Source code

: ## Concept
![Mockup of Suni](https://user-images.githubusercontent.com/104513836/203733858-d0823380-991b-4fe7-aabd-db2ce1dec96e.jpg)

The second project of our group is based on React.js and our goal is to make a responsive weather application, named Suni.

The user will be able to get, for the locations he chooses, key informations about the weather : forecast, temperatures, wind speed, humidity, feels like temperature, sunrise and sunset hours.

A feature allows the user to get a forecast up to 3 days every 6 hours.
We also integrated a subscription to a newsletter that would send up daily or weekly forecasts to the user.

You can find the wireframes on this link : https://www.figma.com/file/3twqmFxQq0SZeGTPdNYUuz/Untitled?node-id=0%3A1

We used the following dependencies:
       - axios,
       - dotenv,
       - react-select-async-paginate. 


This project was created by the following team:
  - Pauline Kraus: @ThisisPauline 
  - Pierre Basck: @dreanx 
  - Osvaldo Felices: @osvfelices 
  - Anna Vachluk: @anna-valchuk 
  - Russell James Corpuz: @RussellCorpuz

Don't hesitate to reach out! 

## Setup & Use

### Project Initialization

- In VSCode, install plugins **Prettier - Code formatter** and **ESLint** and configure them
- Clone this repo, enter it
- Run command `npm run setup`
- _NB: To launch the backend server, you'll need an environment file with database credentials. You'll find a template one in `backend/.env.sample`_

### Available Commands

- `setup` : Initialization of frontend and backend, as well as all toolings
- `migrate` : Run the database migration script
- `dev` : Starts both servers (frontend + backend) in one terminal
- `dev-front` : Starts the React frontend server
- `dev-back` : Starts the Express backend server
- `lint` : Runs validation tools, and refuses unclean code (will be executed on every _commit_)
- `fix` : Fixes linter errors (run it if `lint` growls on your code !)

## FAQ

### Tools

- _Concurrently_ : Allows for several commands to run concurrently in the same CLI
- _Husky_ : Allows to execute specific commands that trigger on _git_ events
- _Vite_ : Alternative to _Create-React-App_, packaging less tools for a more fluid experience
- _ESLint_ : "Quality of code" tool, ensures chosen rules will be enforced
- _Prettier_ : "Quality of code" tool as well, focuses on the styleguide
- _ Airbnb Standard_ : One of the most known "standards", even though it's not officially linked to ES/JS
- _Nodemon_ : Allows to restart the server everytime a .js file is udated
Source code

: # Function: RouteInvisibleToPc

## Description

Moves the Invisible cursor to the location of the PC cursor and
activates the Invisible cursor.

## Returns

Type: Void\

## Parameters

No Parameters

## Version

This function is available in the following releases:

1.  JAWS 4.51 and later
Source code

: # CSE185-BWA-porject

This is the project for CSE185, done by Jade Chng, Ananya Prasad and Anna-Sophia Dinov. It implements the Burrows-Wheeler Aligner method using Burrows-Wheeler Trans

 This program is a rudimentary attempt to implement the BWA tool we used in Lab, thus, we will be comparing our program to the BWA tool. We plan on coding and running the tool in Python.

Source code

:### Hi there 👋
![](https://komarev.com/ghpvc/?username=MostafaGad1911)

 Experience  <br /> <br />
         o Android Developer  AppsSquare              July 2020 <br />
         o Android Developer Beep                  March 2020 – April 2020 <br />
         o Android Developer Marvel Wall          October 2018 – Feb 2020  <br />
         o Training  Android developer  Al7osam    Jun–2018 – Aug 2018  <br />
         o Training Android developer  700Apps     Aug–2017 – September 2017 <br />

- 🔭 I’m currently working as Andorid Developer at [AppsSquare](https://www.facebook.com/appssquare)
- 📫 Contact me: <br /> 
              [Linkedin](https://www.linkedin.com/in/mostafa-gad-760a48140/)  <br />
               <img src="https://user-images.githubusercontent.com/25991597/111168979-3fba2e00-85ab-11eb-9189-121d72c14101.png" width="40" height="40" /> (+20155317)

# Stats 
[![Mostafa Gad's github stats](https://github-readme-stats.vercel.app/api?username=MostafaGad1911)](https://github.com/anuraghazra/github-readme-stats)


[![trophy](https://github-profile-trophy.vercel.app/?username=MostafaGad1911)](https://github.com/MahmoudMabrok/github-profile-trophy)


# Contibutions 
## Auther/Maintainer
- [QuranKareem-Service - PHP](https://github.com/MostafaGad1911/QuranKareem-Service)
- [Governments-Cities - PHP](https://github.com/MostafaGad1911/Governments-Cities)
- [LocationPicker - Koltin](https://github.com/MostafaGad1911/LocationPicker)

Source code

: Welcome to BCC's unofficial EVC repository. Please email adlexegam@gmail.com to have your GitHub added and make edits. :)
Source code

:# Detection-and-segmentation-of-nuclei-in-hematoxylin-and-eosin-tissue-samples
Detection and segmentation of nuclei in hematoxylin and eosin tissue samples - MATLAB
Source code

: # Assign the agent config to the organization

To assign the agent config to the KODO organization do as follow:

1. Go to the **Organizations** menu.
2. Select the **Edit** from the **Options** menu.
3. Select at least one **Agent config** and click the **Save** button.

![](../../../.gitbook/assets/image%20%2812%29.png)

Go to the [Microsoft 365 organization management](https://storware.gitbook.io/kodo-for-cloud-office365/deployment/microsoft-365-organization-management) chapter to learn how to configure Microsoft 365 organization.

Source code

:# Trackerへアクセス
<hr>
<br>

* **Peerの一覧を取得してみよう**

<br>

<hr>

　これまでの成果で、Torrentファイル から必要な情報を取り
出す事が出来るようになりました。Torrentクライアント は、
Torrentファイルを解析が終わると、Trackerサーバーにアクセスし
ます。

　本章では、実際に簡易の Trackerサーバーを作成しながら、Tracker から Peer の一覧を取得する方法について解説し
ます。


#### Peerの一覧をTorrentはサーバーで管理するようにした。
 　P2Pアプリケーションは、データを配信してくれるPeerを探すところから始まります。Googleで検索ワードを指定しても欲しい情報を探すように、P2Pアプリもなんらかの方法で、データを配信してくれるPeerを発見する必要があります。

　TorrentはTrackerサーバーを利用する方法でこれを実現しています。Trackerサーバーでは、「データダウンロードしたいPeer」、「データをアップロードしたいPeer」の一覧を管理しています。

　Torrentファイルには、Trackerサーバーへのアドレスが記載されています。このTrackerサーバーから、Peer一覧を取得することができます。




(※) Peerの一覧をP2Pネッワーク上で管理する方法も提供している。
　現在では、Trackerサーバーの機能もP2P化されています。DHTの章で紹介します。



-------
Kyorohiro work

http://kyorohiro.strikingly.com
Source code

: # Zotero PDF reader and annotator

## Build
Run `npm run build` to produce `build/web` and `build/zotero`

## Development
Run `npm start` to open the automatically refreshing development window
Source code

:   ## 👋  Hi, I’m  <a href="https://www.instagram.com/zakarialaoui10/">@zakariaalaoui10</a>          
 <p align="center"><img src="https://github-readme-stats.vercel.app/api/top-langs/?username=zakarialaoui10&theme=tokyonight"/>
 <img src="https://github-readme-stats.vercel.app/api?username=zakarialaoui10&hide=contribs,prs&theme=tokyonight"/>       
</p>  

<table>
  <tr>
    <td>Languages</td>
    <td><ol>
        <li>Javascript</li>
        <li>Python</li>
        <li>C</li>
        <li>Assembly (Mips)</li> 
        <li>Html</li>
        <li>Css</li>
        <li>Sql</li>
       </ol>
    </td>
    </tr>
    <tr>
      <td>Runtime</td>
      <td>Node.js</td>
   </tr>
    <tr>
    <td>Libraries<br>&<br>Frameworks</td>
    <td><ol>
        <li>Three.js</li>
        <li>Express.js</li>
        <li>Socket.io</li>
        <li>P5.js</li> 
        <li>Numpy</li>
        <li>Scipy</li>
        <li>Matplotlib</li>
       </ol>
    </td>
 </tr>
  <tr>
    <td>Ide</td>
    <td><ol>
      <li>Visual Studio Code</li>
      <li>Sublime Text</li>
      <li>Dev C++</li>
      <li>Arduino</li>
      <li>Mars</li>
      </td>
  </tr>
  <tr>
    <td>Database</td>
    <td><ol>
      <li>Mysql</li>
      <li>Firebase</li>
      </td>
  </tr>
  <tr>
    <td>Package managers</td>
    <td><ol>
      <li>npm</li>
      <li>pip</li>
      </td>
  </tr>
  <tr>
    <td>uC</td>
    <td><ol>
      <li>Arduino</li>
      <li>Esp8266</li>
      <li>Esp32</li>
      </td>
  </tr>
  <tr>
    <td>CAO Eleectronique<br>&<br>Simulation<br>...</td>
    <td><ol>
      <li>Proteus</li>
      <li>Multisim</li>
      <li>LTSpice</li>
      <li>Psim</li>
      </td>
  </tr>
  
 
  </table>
☆ ☆ ☆ ☆ ☆ ☆ ☆
What to produce →
Please count up the lines in the listing above holding the string "tissue", and say the number with nothing else.

Response area →
2